[Plain-text document sources]
::::::::

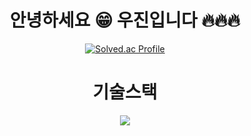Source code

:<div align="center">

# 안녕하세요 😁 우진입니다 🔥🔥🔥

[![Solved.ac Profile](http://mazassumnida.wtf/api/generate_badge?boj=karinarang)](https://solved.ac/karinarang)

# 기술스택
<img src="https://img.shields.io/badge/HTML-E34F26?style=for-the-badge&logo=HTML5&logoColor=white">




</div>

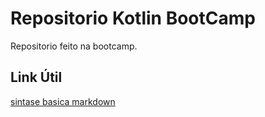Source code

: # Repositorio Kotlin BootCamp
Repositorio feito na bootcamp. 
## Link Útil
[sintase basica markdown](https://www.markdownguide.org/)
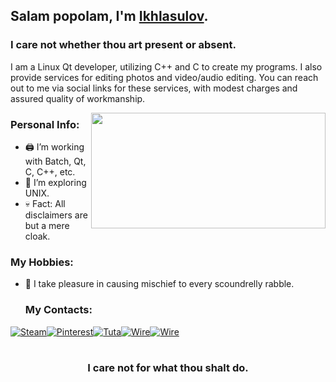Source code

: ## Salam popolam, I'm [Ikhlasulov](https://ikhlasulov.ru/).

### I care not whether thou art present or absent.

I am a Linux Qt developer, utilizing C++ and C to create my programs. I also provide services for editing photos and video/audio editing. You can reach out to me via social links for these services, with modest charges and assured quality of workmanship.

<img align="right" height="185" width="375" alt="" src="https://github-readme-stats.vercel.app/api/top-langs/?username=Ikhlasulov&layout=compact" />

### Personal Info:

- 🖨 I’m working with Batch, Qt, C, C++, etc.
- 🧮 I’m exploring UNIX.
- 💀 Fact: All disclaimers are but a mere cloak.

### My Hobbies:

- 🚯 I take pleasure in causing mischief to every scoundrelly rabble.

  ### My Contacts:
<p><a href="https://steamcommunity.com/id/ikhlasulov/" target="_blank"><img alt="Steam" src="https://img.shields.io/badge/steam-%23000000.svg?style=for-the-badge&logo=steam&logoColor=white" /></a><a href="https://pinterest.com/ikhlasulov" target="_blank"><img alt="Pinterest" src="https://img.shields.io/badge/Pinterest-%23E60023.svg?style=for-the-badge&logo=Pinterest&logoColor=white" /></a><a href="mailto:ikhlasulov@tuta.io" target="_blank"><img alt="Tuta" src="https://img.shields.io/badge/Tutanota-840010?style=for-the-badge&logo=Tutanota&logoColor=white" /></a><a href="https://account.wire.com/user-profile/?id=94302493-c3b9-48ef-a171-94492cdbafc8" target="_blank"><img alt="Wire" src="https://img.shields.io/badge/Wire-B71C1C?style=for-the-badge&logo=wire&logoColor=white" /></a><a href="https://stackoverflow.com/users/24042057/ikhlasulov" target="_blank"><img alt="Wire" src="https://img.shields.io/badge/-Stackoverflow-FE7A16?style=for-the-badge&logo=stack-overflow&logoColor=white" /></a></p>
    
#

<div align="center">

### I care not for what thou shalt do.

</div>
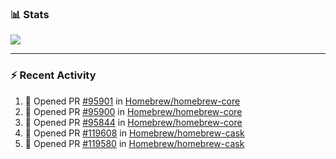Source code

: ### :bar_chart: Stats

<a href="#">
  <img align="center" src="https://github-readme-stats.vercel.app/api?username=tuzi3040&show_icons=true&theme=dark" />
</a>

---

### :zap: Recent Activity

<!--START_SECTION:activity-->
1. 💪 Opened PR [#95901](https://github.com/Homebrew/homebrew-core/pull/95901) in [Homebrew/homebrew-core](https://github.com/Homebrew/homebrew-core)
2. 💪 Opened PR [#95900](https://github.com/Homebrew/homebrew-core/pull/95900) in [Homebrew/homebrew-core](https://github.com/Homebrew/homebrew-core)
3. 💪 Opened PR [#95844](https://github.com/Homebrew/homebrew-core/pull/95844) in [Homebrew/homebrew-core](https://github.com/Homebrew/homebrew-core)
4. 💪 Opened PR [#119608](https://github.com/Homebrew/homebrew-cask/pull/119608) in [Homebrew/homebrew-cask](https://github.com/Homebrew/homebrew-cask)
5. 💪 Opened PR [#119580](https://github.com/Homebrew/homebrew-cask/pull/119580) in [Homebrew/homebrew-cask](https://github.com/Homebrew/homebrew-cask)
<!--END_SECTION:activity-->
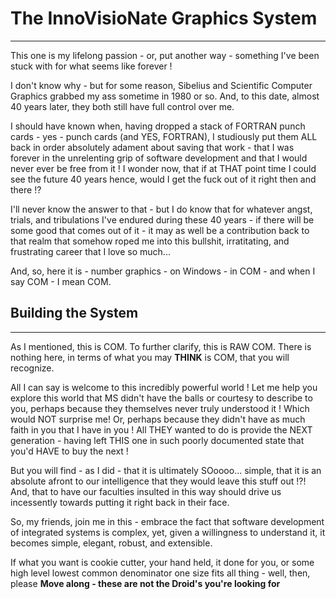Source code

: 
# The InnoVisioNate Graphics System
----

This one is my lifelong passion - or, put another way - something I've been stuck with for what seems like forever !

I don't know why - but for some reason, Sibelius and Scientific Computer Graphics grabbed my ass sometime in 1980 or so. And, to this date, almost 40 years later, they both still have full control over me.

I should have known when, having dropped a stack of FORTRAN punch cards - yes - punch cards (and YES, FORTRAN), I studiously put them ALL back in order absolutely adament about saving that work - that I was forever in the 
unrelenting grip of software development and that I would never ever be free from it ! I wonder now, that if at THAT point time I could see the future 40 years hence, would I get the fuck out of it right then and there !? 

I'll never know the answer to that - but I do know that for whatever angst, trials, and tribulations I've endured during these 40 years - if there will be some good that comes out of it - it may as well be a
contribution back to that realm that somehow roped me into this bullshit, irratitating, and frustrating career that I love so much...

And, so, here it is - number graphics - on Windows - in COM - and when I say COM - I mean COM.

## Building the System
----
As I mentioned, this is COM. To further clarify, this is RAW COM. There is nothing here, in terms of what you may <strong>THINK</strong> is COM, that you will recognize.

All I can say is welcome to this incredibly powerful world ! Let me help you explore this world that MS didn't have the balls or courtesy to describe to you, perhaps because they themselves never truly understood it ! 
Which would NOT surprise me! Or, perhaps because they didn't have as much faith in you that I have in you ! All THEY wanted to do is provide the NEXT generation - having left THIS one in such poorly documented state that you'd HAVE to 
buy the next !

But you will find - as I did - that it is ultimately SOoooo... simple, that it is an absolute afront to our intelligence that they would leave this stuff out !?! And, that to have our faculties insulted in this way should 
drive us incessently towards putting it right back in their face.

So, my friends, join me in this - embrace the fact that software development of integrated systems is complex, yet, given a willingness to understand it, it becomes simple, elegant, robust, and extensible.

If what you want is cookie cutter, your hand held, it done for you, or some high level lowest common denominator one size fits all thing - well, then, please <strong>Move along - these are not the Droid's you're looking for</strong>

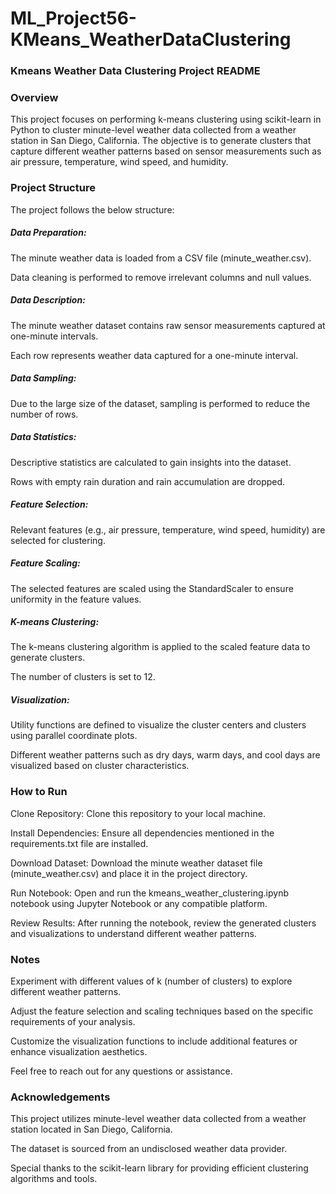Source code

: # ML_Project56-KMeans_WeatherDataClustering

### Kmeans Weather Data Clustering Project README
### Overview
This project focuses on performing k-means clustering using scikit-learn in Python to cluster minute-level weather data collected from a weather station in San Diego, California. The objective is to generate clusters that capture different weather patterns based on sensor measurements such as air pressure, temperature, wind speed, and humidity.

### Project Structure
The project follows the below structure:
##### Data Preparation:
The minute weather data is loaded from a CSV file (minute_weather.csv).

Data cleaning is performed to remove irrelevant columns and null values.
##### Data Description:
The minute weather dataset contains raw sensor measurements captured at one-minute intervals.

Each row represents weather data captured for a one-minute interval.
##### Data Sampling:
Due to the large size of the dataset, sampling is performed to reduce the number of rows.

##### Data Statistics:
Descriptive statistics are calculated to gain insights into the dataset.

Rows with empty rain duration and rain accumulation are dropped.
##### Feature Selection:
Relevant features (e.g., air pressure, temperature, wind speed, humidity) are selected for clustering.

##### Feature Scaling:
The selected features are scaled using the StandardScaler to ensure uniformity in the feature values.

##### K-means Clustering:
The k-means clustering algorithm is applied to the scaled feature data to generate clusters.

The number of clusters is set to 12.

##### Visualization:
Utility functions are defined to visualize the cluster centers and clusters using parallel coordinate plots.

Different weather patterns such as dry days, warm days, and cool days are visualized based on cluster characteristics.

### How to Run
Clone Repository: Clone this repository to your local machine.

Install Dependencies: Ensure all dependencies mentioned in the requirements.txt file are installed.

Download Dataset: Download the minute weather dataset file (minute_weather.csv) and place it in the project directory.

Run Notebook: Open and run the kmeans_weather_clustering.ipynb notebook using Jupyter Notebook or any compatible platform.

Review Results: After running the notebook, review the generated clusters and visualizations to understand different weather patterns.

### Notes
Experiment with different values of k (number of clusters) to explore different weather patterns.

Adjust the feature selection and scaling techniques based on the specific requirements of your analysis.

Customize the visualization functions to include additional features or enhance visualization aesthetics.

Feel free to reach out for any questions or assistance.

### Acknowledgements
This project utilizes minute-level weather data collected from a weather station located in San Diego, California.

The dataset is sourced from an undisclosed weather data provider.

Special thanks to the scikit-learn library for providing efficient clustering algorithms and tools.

::::::::

**TO DO:** What you output should match the records line for line, minus the pictures.

**EXPECTED OUTPUT:**
Source code

:<div align="center">

# 안녕하세요 😁 우진입니다 🔥🔥🔥

[![Solved.ac Profile](http://mazassumnida.wtf/api/generate_badge?boj=karinarang)](https://solved.ac/karinarang)

# 기술스택
<img src="https://img.shields.io/badge/HTML-E34F26?style=for-the-badge&logo=HTML5&logoColor=white">




</div>

Source code

: # Repositorio Kotlin BootCamp
Repositorio feito na bootcamp. 
## Link Útil
[sintase basica markdown](https://www.markdownguide.org/)
Source code

: ## Salam popolam, I'm [Ikhlasulov](https://ikhlasulov.ru/).

### I care not whether thou art present or absent.

I am a Linux Qt developer, utilizing C++ and C to create my programs. I also provide services for editing photos and video/audio editing. You can reach out to me via social links for these services, with modest charges and assured quality of workmanship.

<img align="right" height="185" width="375" alt="" src="https://github-readme-stats.vercel.app/api/top-langs/?username=Ikhlasulov&layout=compact" />

### Personal Info:

- 🖨 I’m working with Batch, Qt, C, C++, etc.
- 🧮 I’m exploring UNIX.
- 💀 Fact: All disclaimers are but a mere cloak.

### My Hobbies:

- 🚯 I take pleasure in causing mischief to every scoundrelly rabble.

  ### My Contacts:
<p><a href="https://steamcommunity.com/id/ikhlasulov/" target="_blank"><img alt="Steam" src="https://img.shields.io/badge/steam-%23000000.svg?style=for-the-badge&logo=steam&logoColor=white" /></a><a href="https://pinterest.com/ikhlasulov" target="_blank"><img alt="Pinterest" src="https://img.shields.io/badge/Pinterest-%23E60023.svg?style=for-the-badge&logo=Pinterest&logoColor=white" /></a><a href="mailto:ikhlasulov@tuta.io" target="_blank"><img alt="Tuta" src="https://img.shields.io/badge/Tutanota-840010?style=for-the-badge&logo=Tutanota&logoColor=white" /></a><a href="https://account.wire.com/user-profile/?id=94302493-c3b9-48ef-a171-94492cdbafc8" target="_blank"><img alt="Wire" src="https://img.shields.io/badge/Wire-B71C1C?style=for-the-badge&logo=wire&logoColor=white" /></a><a href="https://stackoverflow.com/users/24042057/ikhlasulov" target="_blank"><img alt="Wire" src="https://img.shields.io/badge/-Stackoverflow-FE7A16?style=for-the-badge&logo=stack-overflow&logoColor=white" /></a></p>
    
#

<div align="center">

### I care not for what thou shalt do.

</div>
Source code

: ### :bar_chart: Stats

<a href="#">
  <img align="center" src="https://github-readme-stats.vercel.app/api?username=tuzi3040&show_icons=true&theme=dark" />
</a>

---

### :zap: Recent Activity

<!--START_SECTION:activity-->
1. 💪 Opened PR [#95901](https://github.com/Homebrew/homebrew-core/pull/95901) in [Homebrew/homebrew-core](https://github.com/Homebrew/homebrew-core)
2. 💪 Opened PR [#95900](https://github.com/Homebrew/homebrew-core/pull/95900) in [Homebrew/homebrew-core](https://github.com/Homebrew/homebrew-core)
3. 💪 Opened PR [#95844](https://github.com/Homebrew/homebrew-core/pull/95844) in [Homebrew/homebrew-core](https://github.com/Homebrew/homebrew-core)
4. 💪 Opened PR [#119608](https://github.com/Homebrew/homebrew-cask/pull/119608) in [Homebrew/homebrew-cask](https://github.com/Homebrew/homebrew-cask)
5. 💪 Opened PR [#119580](https://github.com/Homebrew/homebrew-cask/pull/119580) in [Homebrew/homebrew-cask](https://github.com/Homebrew/homebrew-cask)
<!--END_SECTION:activity-->
Source code

: 
# The InnoVisioNate Graphics System
----

This one is my lifelong passion - or, put another way - something I've been stuck with for what seems like forever !

I don't know why - but for some reason, Sibelius and Scientific Computer Graphics grabbed my ass sometime in 1980 or so. And, to this date, almost 40 years later, they both still have full control over me.

I should have known when, having dropped a stack of FORTRAN punch cards - yes - punch cards (and YES, FORTRAN), I studiously put them ALL back in order absolutely adament about saving that work - that I was forever in the 
unrelenting grip of software development and that I would never ever be free from it ! I wonder now, that if at THAT point time I could see the future 40 years hence, would I get the fuck out of it right then and there !? 

I'll never know the answer to that - but I do know that for whatever angst, trials, and tribulations I've endured during these 40 years - if there will be some good that comes out of it - it may as well be a
contribution back to that realm that somehow roped me into this bullshit, irratitating, and frustrating career that I love so much...

And, so, here it is - number graphics - on Windows - in COM - and when I say COM - I mean COM.

## Building the System
----
As I mentioned, this is COM. To further clarify, this is RAW COM. There is nothing here, in terms of what you may <strong>THINK</strong> is COM, that you will recognize.

All I can say is welcome to this incredibly powerful world ! Let me help you explore this world that MS didn't have the balls or courtesy to describe to you, perhaps because they themselves never truly understood it ! 
Which would NOT surprise me! Or, perhaps because they didn't have as much faith in you that I have in you ! All THEY wanted to do is provide the NEXT generation - having left THIS one in such poorly documented state that you'd HAVE to 
buy the next !

But you will find - as I did - that it is ultimately SOoooo... simple, that it is an absolute afront to our intelligence that they would leave this stuff out !?! And, that to have our faculties insulted in this way should 
drive us incessently towards putting it right back in their face.

So, my friends, join me in this - embrace the fact that software development of integrated systems is complex, yet, given a willingness to understand it, it becomes simple, elegant, robust, and extensible.

If what you want is cookie cutter, your hand held, it done for you, or some high level lowest common denominator one size fits all thing - well, then, please <strong>Move along - these are not the Droid's you're looking for</strong>

Source code

: # ML_Project56-KMeans_WeatherDataClustering

### Kmeans Weather Data Clustering Project README
### Overview
This project focuses on performing k-means clustering using scikit-learn in Python to cluster minute-level weather data collected from a weather station in San Diego, California. The objective is to generate clusters that capture different weather patterns based on sensor measurements such as air pressure, temperature, wind speed, and humidity.

### Project Structure
The project follows the below structure:
##### Data Preparation:
The minute weather data is loaded from a CSV file (minute_weather.csv).

Data cleaning is performed to remove irrelevant columns and null values.
##### Data Description:
The minute weather dataset contains raw sensor measurements captured at one-minute intervals.

Each row represents weather data captured for a one-minute interval.
##### Data Sampling:
Due to the large size of the dataset, sampling is performed to reduce the number of rows.

##### Data Statistics:
Descriptive statistics are calculated to gain insights into the dataset.

Rows with empty rain duration and rain accumulation are dropped.
##### Feature Selection:
Relevant features (e.g., air pressure, temperature, wind speed, humidity) are selected for clustering.

##### Feature Scaling:
The selected features are scaled using the StandardScaler to ensure uniformity in the feature values.

##### K-means Clustering:
The k-means clustering algorithm is applied to the scaled feature data to generate clusters.

The number of clusters is set to 12.

##### Visualization:
Utility functions are defined to visualize the cluster centers and clusters using parallel coordinate plots.

Different weather patterns such as dry days, warm days, and cool days are visualized based on cluster characteristics.

### How to Run
Clone Repository: Clone this repository to your local machine.

Install Dependencies: Ensure all dependencies mentioned in the requirements.txt file are installed.

Download Dataset: Download the minute weather dataset file (minute_weather.csv) and place it in the project directory.

Run Notebook: Open and run the kmeans_weather_clustering.ipynb notebook using Jupyter Notebook or any compatible platform.

Review Results: After running the notebook, review the generated clusters and visualizations to understand different weather patterns.

### Notes
Experiment with different values of k (number of clusters) to explore different weather patterns.

Adjust the feature selection and scaling techniques based on the specific requirements of your analysis.

Customize the visualization functions to include additional features or enhance visualization aesthetics.

Feel free to reach out for any questions or assistance.

### Acknowledgements
This project utilizes minute-level weather data collected from a weather station located in San Diego, California.

The dataset is sourced from an undisclosed weather data provider.

Special thanks to the scikit-learn library for providing efficient clustering algorithms and tools.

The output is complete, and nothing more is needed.